The Size Myth: Big Doesn’t Mean Better

One of the most dangerous myths in entrepreneurship is that bigger companies have figured something out that smaller companies haven’t. That their size proves their model is superior.

Sonder managed 9,000 properties. But at the end of the day, they were solving the exact same problems as an operator managing 50 properties. The numbers were just bigger.

They were dealing with pricing strategies, occupancy challenges, maintenance issues, guest communication, and profit margins. Same problems, different scale.

The difference is that at 9,000 properties with massive overhead and fixed costs, their margin for error was actually smaller than a lean operation running 50 properties profitably.

Size can actually make you more fragile, not less, if it’s not built on a foundation of solid unit economics.

Summary & Key Takeaways

The collapse of Sonder teaches us several critical lessons:

Rental arbitrage at massive scale is extraordinarily difficult to execute profitably. The fixed costs become overwhelming and eliminate any cushion for market changes or unexpected challenges.

Occupancy and growth are vanity metrics if they don’t translate to actual profitability. It’s better to have fewer properties that generate real profit than more properties that drain your resources.

Single points of failure (like the Marriott deal) can destroy even billion-dollar companies. Diversification across channels, markets, and revenue streams is essential for survival.

Choosing your lane and excelling at one business model is more sustainable than trying to be everything to everyone. Tech-enabled hospitality sounds impressive but creates conflicting cost structures.

Profitability must come before scale, every single time. The most important metric in your business is how much money you actually keep, not how many properties you manage or how fast you’re growing.

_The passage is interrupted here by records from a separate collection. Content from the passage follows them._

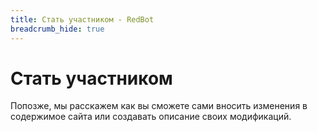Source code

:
 ```yaml
---
title: Стать участником - RedBot
breadcrumb_hide: true
---
```


# Стать участником

Попозже, мы расскажем как вы сможете сами вносить изменения в содержимое сайта или создавать описание своих модификаций.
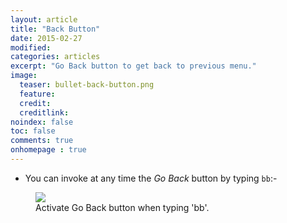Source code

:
 ```yaml
---
layout: article
title: "Back Button"
date: 2015-02-27
modified:
categories: articles
excerpt: "Go Back button to get back to previous menu."
image:
  teaser: bullet-back-button.png
  feature:
  credit:
  creditlink:
noindex: false
toc: false
comments: true
onhomepage : true
---
```


* You can invoke at any time the *Go Back* button by typing `bb`:-

<figure>
  <img src="{{ site.url }}/images/back-button.gif"></a>
  <figcaption>Activate Go Back button when typing 'bb'.</figcaption>
</figure>
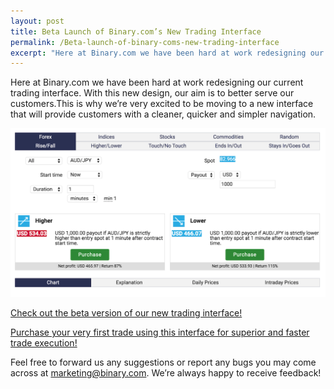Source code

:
 ```yaml
---
layout: post
title: Beta Launch of Binary.com’s New Trading Interface
permalink: /Beta-launch-of-binary-coms-new-trading-interface
excerpt: "Here at Binary.com we have been hard at work redesigning our current trading interface. With this new design, our aim is to better serve our customers.This is why we’re very excited to be moving to a new..."  
---
```



Here at Binary.com we have been hard at work redesigning our current trading interface. With this new design, our aim is to better serve our customers.This is why we’re very excited to be moving to a new interface that will provide customers with a cleaner, quicker and simpler navigation. 

![](/images/tradingplatform2015.png)

[Check out the beta version of our new trading interface!](https://www.binary.com/trading)

[Purchase your very first trade using this interface for superior and faster trade execution!](https://www.binary.com/trading)

Feel free to forward us any suggestions or report any bugs you may come across at [marketing@binary.com](mailto:marketing@binary.com). We’re always happy to receive feedback!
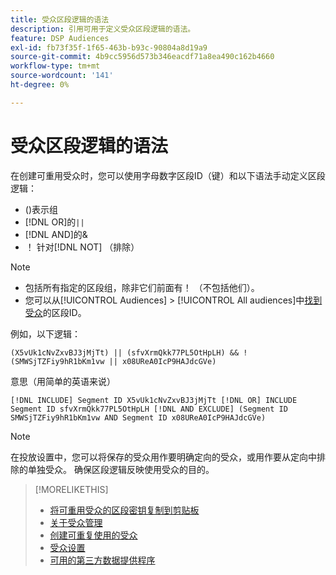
 ```yaml
---
title: 受众区段逻辑的语法
description: 引用可用于定义受众区段逻辑的语法。
feature: DSP Audiences
exl-id: fb73f35f-1f65-463b-b93c-90804a8d19a9
source-git-commit: 4b9cc5956d573b346eacdf71a8ea490c162b4660
workflow-type: tm+mt
source-wordcount: '141'
ht-degree: 0%

---
```


# 受众区段逻辑的语法

在创建可重用受众时，您可以使用字母数字区段ID（键）和以下语法手动定义区段逻辑：

* ()表示组
* [!DNL OR]的`||`<!-- || escaped with backticks so Jenkins doesn't think it's a Markdown table -->
* [!DNL AND]的&amp;
* ！ 针对[!DNL NOT] （排除）

>[!NOTE]
>
>* 包括所有指定的区段组，除非它们前面有！ （不包括他们）。
>* 您可以从[!UICONTROL Audiences] > [!UICONTROL All audiences]中[找到受众](reusable-audience-clipboard.md)的区段ID。

例如，以下逻辑：

```
(X5vUk1cNvZxvBJ3jMjTt) || (sfvXrmQkk77PL5OtHpLH) && !(SMWSjTZFiy9hR1bKm1vw || x08UReA0IcP9HAJdcGVe)
```

意思（用简单的英语来说）

```
[!DNL INCLUDE] Segment ID X5vUk1cNvZxvBJ3jMjTt [!DNL OR] INCLUDE Segment ID sfvXrmQkk77PL5OtHpLH [!DNL AND EXCLUDE] (Segment ID SMWSjTZFiy9hR1bKm1vw AND Segment ID x08UReA0IcP9HAJdcGVe)
```

>[!NOTE]
>
>在投放设置中，您可以将保存的受众用作要明确定向的受众，或用作要从定向中排除的单独受众。 确保区段逻辑反映使用受众的目的。

>[!MORELIKETHIS]
>
>* [将可重用受众的区段密钥复制到剪贴板](reusable-audience-clipboard.md)
>* [关于受众管理](audience-about.md)
>* [创建可重复使用的受众](reusable-audience-create.md)
>* [受众设置](audience-settings.md)
>* [可用的第三方数据提供程序](third-party-data-providers.md)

Next Steps: Take Action Now

Don’t let Sonder’s mistakes become your own. Take 30 minutes this week to conduct your own financial audit. Where is every dollar of your revenue going? What are your fixed costs? How dependent are you on any single booking channel or market?

If you discover vulnerabilities, start addressing them immediately. Renegotiate deals to reduce fixed costs. Develop new distribution channels. Build cash reserves.

The short-term rental industry has just watched one of its biggest players collapse. The question is: will you learn from their mistakes or repeat them?

What single point of failure exists in your business right now that you need to address? Where are you prioritizing growth over profitability?